Nessa jornada de mudanças, o pai, Vincent (Vincent Lindon), é um homem que tem dificuldades para lidar com o envelhecimento do seu corpo e com o desaparecimento de seu filho. O retorno de Adrien preenche algum vazio dentro dele, mesmo que ele saiba que aquele não é realmente seu filho. É como se os dois estivessem servindo à alguma função nessa relação. Alexia, que nunca teve uma relação amorosa com seu pai, encontra em Vincent uma figura de amor e Vincent, que sempre sentiu saudades do filho, encontra em Alexia a chance de curar esse luto, uma nova chance para amar e cuidar de alguém como fazia com Adrien.



Entre os outros trabalhos da diretora, Titane é o filme que mais explora as nuances da masculinidade, não focando apenas no feminino. Algumas cenas no corpo de bombeiros me remetem a outro longa de Claire Denis, Bom Trabalho (1999), que também lida com questões do masculino. Apesar de toda a violência e horror do filme, vemos nessa segunda parte uma história mais profunda e íntima, que questiona as falsas armaduras da masculinidade, trazendo vulnerabilidade para aqueles personagens, e que também é uma história sobre amor e aceitação que perpassa o gênero. Não importa para Vincent quem Alexia é, mulher ou homem, importa que a presença dela preenche um vazio em sua vida.

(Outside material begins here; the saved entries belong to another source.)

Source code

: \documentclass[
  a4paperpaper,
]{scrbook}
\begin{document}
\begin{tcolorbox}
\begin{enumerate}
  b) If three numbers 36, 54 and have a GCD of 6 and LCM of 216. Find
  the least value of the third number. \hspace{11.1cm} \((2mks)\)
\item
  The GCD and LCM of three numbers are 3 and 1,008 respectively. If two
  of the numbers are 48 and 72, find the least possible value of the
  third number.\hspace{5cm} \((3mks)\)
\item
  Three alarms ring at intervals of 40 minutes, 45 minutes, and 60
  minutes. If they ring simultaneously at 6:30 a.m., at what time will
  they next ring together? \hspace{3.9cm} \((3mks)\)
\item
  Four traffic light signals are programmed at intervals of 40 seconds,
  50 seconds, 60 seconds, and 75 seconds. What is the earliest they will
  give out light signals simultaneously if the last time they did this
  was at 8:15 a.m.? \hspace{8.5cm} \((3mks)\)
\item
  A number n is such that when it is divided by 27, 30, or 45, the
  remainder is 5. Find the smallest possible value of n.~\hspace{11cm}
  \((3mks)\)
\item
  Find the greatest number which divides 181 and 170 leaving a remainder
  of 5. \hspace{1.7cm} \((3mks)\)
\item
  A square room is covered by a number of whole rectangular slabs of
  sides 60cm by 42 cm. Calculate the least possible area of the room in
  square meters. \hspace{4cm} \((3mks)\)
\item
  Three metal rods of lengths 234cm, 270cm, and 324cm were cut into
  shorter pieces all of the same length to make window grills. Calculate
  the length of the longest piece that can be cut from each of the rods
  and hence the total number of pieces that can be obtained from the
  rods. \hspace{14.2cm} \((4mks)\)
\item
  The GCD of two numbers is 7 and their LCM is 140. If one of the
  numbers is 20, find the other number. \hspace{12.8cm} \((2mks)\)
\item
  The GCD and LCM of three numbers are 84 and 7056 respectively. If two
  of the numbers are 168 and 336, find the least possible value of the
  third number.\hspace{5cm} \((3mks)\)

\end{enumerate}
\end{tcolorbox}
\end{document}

Para Alexia, assumir uma nova persona foi o caminho para encontrar a conexão humana que nunca teve com o pai, se sentir aceita e de, eventualmente, aprender a amar o bebê que carregava.


Mas, como ainda estamos falando de um filme de horror, o corpo de Alexia se deteriora cada vez mais com a gravidez até chegar ao momento do parto, quando sua pele se rompe ainda mais, revelando seu interior metálico. Sentimos novamente a angústia, o cinema que extrapola a tela e é sentido na pele, enquanto o corpo da personagem se destrói para dar a vida a um bebê com coluna de titânio, um amor que nasce no meio do horror, das dores, tristezas e angústias, que mata a mãe e traz um novo afeto para a vida de Vincent.



Seja em Grave ou em Titane, as personagens de Ducournau não estão aqui para agradar aquele que sempre foi o principal detentor do olhar no cinema: o homem. As mulheres em seus filmes são monstruosas, capazes de atitudes cruéis e não servem ao olhar masculino e sim a elas mesmas. Elas não são vítimas dos homens e sim do que é natural e sobrenatural dentro do universo feminino (o amadurecimento sexual e a maldição canibal em Grave | a gravidez e a relação com carros em Titane).


Alexia podia estar em um ambiente que a sexualizava, mas sua dança sensual com o carro só servia a seu próprio desejo e o homem que cruzou seu caminho achando que poderia se aproveitar dela acabou morto. Os corpos aqui são o que são, corpos, e não são filmados com o intuito de satisfazer um olhar, eles tem um propósito dentro da narrativa e servem aos desejos, e às dores, de suas personagens.


Com tudo isso, vemos o amadurecimento da diretora que traz todos os elementos já presentes em Junior e Grave de uma forma mais consciente em Titane. É um cinema de e sobre corpo, sobre as mudanças e adaptações que nossa pele enfrenta e as dores e feridas que carregamos por consequência. Nesse último trabalho, Ducournau parece ter total controle de sua direção e do que quer provocar em nós. Muito além do choque, o filme tem algo a dizer e nos fazer sentir, seja bom ou desconfortável, Titane não se preocupa em agradar ninguém.


Titane está disponível com exclusividade na Mubi.